● **EXTRACTED RECORDS**
════════════════════

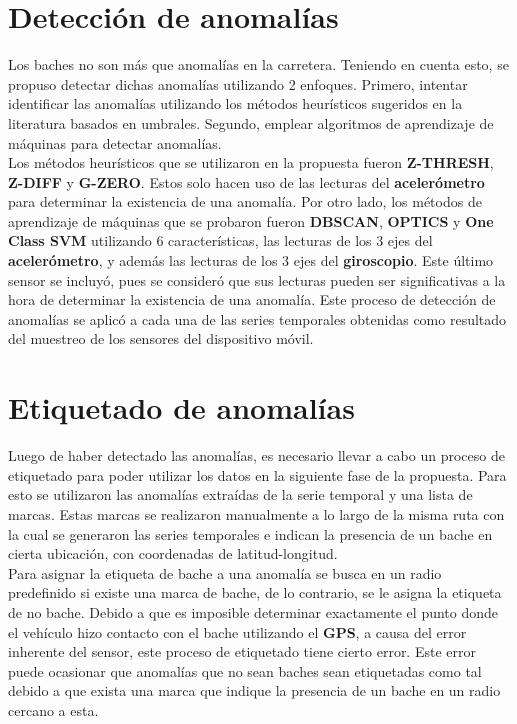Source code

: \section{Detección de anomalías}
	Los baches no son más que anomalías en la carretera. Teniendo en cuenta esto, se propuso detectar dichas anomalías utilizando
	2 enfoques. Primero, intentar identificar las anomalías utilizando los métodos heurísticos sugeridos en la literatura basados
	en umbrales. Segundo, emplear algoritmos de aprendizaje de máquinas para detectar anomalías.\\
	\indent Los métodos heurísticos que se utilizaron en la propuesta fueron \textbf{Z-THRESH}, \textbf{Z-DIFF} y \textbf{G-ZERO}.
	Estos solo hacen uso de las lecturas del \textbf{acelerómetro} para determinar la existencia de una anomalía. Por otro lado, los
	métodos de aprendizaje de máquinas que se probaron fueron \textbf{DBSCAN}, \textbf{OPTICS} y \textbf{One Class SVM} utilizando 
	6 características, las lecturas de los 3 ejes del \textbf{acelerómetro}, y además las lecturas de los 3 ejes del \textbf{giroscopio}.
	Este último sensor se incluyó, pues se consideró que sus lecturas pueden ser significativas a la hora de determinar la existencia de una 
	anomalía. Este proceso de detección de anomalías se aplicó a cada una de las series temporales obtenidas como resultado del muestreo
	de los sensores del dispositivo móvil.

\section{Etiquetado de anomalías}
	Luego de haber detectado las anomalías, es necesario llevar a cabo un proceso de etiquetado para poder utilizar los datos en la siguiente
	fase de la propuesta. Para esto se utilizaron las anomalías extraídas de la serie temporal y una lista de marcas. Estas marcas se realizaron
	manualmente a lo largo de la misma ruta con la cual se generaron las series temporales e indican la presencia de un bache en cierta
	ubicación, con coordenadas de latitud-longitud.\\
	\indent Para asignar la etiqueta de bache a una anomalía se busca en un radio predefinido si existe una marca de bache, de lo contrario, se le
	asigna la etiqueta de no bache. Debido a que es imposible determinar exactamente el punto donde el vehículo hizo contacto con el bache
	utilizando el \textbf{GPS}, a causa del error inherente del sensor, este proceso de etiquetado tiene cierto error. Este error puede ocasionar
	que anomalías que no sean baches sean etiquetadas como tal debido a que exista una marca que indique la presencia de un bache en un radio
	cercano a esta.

════════════════════

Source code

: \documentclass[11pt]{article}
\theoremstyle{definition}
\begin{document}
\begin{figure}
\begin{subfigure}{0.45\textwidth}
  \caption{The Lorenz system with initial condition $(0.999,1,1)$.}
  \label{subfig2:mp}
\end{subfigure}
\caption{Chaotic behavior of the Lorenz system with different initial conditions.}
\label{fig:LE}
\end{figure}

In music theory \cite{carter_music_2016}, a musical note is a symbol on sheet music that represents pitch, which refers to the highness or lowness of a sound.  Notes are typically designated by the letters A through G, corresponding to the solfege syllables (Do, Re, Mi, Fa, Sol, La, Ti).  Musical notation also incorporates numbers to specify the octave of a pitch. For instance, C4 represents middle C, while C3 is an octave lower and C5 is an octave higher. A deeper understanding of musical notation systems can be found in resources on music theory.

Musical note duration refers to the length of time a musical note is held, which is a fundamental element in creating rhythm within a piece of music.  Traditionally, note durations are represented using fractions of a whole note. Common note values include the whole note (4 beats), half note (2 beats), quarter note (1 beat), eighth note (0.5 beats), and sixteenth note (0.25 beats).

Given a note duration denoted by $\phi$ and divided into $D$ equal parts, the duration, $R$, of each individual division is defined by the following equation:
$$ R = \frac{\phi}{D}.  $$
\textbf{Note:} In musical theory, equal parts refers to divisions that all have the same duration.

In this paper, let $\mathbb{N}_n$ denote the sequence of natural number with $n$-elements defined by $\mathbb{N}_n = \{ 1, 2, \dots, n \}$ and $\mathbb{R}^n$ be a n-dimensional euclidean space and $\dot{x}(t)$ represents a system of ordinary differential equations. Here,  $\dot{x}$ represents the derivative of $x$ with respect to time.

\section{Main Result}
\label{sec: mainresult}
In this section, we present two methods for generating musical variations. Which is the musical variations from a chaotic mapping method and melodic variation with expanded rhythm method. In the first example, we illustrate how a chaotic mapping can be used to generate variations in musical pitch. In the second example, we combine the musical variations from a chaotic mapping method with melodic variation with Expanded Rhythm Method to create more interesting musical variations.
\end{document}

════════════════════

● **EXERCISE INSTRUCTIONS**
Using the entries above, return exactly the lines from the line with "Los baches no" to the line with "en umbrales. Segundo, emplear", counting both of those lines.

● **REPLY**
	Los baches no son más que anomalías en la carretera. Teniendo en cuenta esto, se propuso detectar dichas anomalías utilizando
	2 enfoques. Primero, intentar identificar las anomalías utilizando los métodos heurísticos sugeridos en la literatura basados
	en umbrales. Segundo, emplear algoritmos de aprendizaje de máquinas para detectar anomalías.\\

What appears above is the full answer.